‘Paralel’ rezalet

[ A+ ] /[ A- ]

Özgür Gündem

Cemaat’in Erdoğan’ı hedef alan operasyonunda karşı hamle gecikmedi. Hükümet, 34 emniyet müdürünü görevden alırken, bakanlar ve çocukları yolsuzluk batağının içinde. Erdoğan, Cemaat’i devlet içinde devlet olmakla suçladı ve ‘Karşılık vereceğiz’ dedi

Cemaat’in, Erdoğan’ı hedef alan yolsuzluk operasyonuna, hükümet görevden almalarla yanıt verdi. Soruşturma için 2 yeni savcı atanırken, İstanbul Emniyeti’nde 11, diğer illerde ise 23 emniyet müdürü görevden alındı.

Yolsuzluk ortalığa saçıldı

Bakanlarla ilgili yolsuzluklar ortalığa saçılırken, Erdoğan ve Hükümet Sözcüsü Arınç, “illegal yapı” diyerek Cemaat’e karşı operasyon sinyali verdi. Demirtaş ise, “Biz adaletten yanayız. Yolsuzluğun üzerine cesurca gidilmeli” dedi.

Yolsuzlukları örtbas edemez

HDP Eşbaşkanları Kürkçü ve Tuncel, hükümetin yolsuzluk suçlamalarına açık bir yanıt vermek yerine, kendini mağdur konumuna yerleştirmesinin kabul edilemez olduğuna dikkat çekerek, “Başbakan devleti gizli ortaklarla sürdürmeye kalkışmanın maliyetini ödemektedir. Yolsuzlukları örtbas etmelerine izin vermeyeceğiz” dedi.

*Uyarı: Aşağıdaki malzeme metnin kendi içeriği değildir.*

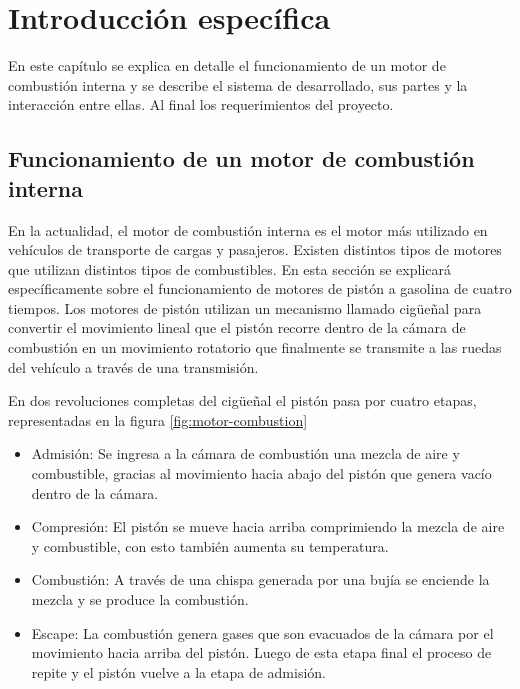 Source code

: \chapter{Introducción específica} %

\label{Chapter2}

En este capítulo se explica en detalle el funcionamiento de un motor de combustión interna y se describe el sistema de desarrollado, sus partes y la interacción entre ellas. Al final los requerimientos del proyecto.

\section{Funcionamiento de un motor de combustión interna} \label{func-motor}

En la actualidad, el motor de combustión interna es el motor más utilizado en vehículos de transporte de cargas y pasajeros. Existen distintos tipos de motores que utilizan distintos tipos de combustibles. En esta sección se explicará específicamente sobre el funcionamiento de motores de pistón a gasolina de cuatro tiempos. Los motores de pistón utilizan un mecanismo llamado cigüeñal para convertir el movimiento lineal que el pistón recorre dentro de la cámara de combustión en un movimiento rotatorio que finalmente se transmite a las ruedas del vehículo a través de una transmisión.

En dos revoluciones completas del cigüeñal el pistón pasa por cuatro etapas, representadas en la figura \ref{fig:motor-combustion}
\begin{itemize}
\item{Admisión:} Se ingresa a la cámara de combustión una mezcla de aire y combustible, gracias al movimiento hacia abajo del pistón que genera vacío dentro de la cámara.
\item{Compresión:} El pistón se mueve hacia arriba comprimiendo la mezcla de aire y combustible, con esto también aumenta su temperatura.
\item{Combustión:} A través de una chispa generada por una bujía se enciende la mezcla y se produce la combustión.
\item{Escape:} La combustión genera gases que son evacuados de la cámara por el movimiento hacia arriba del pistón. Luego de esta etapa final el proceso de repite y el pistón vuelve a la etapa de admisión.
\end{itemize}

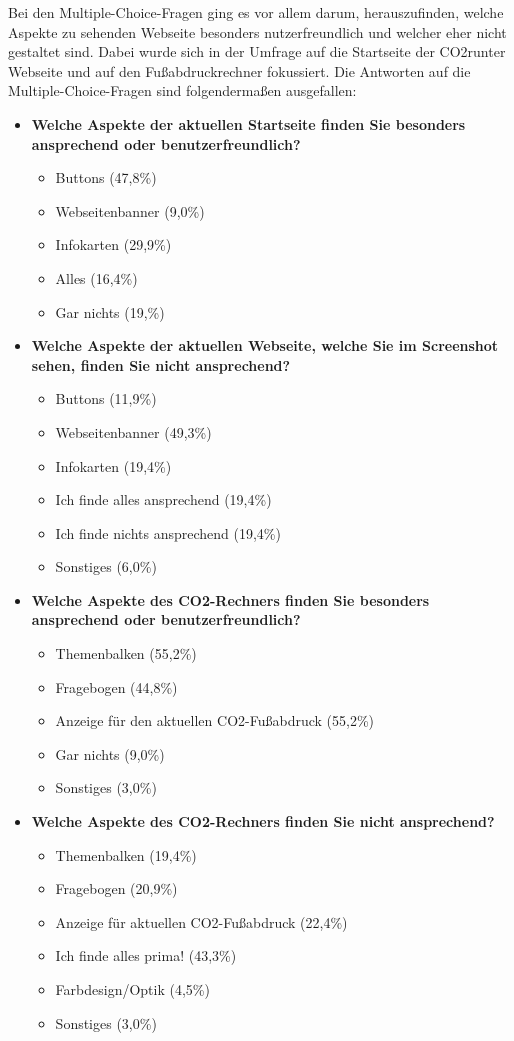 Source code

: Bei den Multiple-Choice-Fragen ging es vor allem darum, herauszufinden, welche Aspekte zu sehenden Webseite besonders nutzerfreundlich und welcher eher nicht gestaltet sind.
Dabei wurde sich in der Umfrage auf die Startseite der CO2runter Webseite und auf den Fußabdruckrechner fokussiert.
Die Antworten auf die Multiple-Choice-Fragen sind folgendermaßen ausgefallen:
\begin{itemize}
    \item \textbf{Welche Aspekte der aktuellen Startseite finden Sie besonders ansprechend oder benutzerfreundlich?}
    \begin{itemize}
        \item Buttons (47,8\%)
        \item Webseitenbanner (9,0\%)
        \item Infokarten (29,9\%)
        \item Alles (16,4\%)
        \item Gar nichts (19,\%)
    \end{itemize}
    \item \textbf{Welche Aspekte der aktuellen Webseite, welche Sie im Screenshot sehen, finden Sie nicht ansprechend?}
    \begin{itemize}
        \item Buttons (11,9\%)
        \item Webseitenbanner (49,3\%)
        \item Infokarten (19,4\%)
        \item Ich finde alles ansprechend (19,4\%)
        \item Ich finde nichts ansprechend (19,4\%)
        \item Sonstiges (6,0\%)
    \end{itemize}
    \item \textbf{Welche Aspekte des CO2-Rechners finden Sie besonders ansprechend oder benutzerfreundlich?}
    \begin{itemize}
        \item Themenbalken (55,2\%)
        \item Fragebogen (44,8\%)
        \item Anzeige für den aktuellen CO2-Fußabdruck (55,2\%)
        \item Gar nichts (9,0\%)
        \item Sonstiges (3,0\%)
    \end{itemize}
    \item \textbf{Welche Aspekte des CO2-Rechners finden Sie nicht ansprechend?}
    \begin{itemize}
        \item Themenbalken (19,4\%)
        \item Fragebogen (20,9\%)
        \item Anzeige für aktuellen CO2-Fußabdruck (22,4\%)
        \item Ich finde alles prima! (43,3\%)
        \item Farbdesign/Optik (4,5\%)
        \item Sonstiges (3,0\%)
    \end{itemize}
\end{itemize}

Paralel devleti itiraf etti

Başbakan Recep Tayyip Erdoğan, milyarlarca doları bulan yolsuzluk operasyonlarını değerlendirirken, paralel devleti itiraf etti. Erdoğan, operasyonları çetelerin devlet içinde devlet olma gayreti olarak değerlendirdi.

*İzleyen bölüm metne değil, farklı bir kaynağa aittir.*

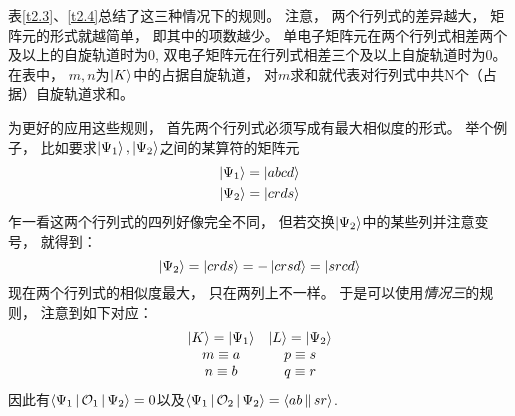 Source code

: 表\ref{t2.3}、\ref{t2.4}总结了这三种情况下的规则。
注意，
两个行列式的差异越大，
矩阵元的形式就越简单，
即其中的项数越少。
单电子矩阵元在两个行列式相差两个及以上的自旋轨道时为0, 
双电子矩阵元在行列式相差三个及以上自旋轨道时为0。
在表中，
$m,n$为$\Ket{K}$中的占据自旋轨道，
对$m$求和就代表对行列式中共N个（占据）自旋轨道求和。


为更好的应用这些规则，
首先两个行列式必须写成有最大相似度的形式。
举个例子，
比如要求$\Ket{\Psi_1},\Ket{\Psi_2}$之间的某算符的矩阵元
\begin{align}
\Ket{\Psi_1}=\Ket{abcd}\notag\\
\Ket{\Psi_2}=\Ket{crds}\notag
\end{align}
乍一看这两个行列式的四列好像完全不同，
但若交换$\Ket{\Psi_2}$中的某些列并注意变号，
就得到：
\begin{equation*}
\Ket{\Psi_2}=\Ket{crds}=-\Ket{crsd}=\Ket{srcd}
\end{equation*}
现在两个行列式的相似度最大，
只在两列上不一样。
于是可以使用{\textit{情况三}}的规则，
注意到如下对应：
\[\begin{array}{cc}
\Ket{K}=\Ket{\Psi_1}&\Ket{L}=\Ket{\Psi_2}\\
m\equiv a & p\equiv s\\
n\equiv b &q\equiv r
\end{array}\]
因此有$\Braket{\Psi_1|\mathcal{O}_1|\Psi_2}=0$以及$\Braket{\Psi_1|\mathcal{O}_2|\Psi_2}=\Braket{ab||sr}$.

İstanbul Cumhuriyet Başsavcılığı’nın yaklaşık 1 yıl önce başlattığı belirtilen soruşturma, Cemaatin ‘hükümeti siyaseten tehdit için kullandığı’ şeklinde yorumlanıyor. Yolsuzluk iddialarının içinde Bakan ve çocuklarının olmasının, Cemaat’in bu amacını daha da kolaylaştırdığı bildiriliyor.

Soruşturmayı İstanbul Özel Yetkili Cumhuriyet Savcısı Celal Kara yönetirken, dün soruşturmaya HSYK tarafından iki savcı daha atandı. Hemen ardından ise ikinci bir şok müdahale daha geldi. Soruşturmayı yürüten Başsavcıvekili Zekeriya Öz’ün yanına iki yeni savcı atandı. HSYK, Öz’ün dosyadan alınmadığını açıkladı.

Poliste deprem yaşandı

Bununla da yetinmeyen Hükümet, İstanbul, Ankara, Trabzon ve Bursa’da bazı Emniyet Müdür Yardımcılarını kızağa çekti. İstanbul Emniyeti’nde görevli 5 şube müdürü görevden alındı, yerlerine jet atamalar yapıldı. Yakup Saygılı Mali, Tuğrul Turhal Kaçakçılık, Nazmi Ardıç Organize, Ömer Köse Terörle Mücadele, Ersan Erçıktı Asayiş görevden alındı. Ankara’da 18 şube müdürünün, Bursa’da da 3 şube müdürünün görev yerleri değiştirildi. Trabzon Emniyet Müdürlüğü’nde de iki şube müdürünün yeri değişti. Emniyet Genel Müdürlüğü ise değişikliklerin “Görevi kötüye kullanma iddiaları ile ilgili” olduğunu açıkladı.

Erdoğan: Devlet içinde devlet

Operasyonları çetelerin devlet içinde devlet olma gayreti olarak değerlendiren Erdoğan, “Bunun uluslararası boyutu var, bu konuda tespitlerimiz var. Bunların Türkiye’de de uzantıları var. Bu örgütlenmeyi ortaya çıkaracağız. Bu babamızın oğlu olsa dinlemeyiz” dedi. Operasyonları kirli olarak yorumlayan Erdoğan, şunları söyledi: “Bu siyasi mühendisliğin bir başka versiyonudur. Çetelerin devlet içinde devlet olma gayreti olayıdır. Gerekli çalışmayı yapacağız.”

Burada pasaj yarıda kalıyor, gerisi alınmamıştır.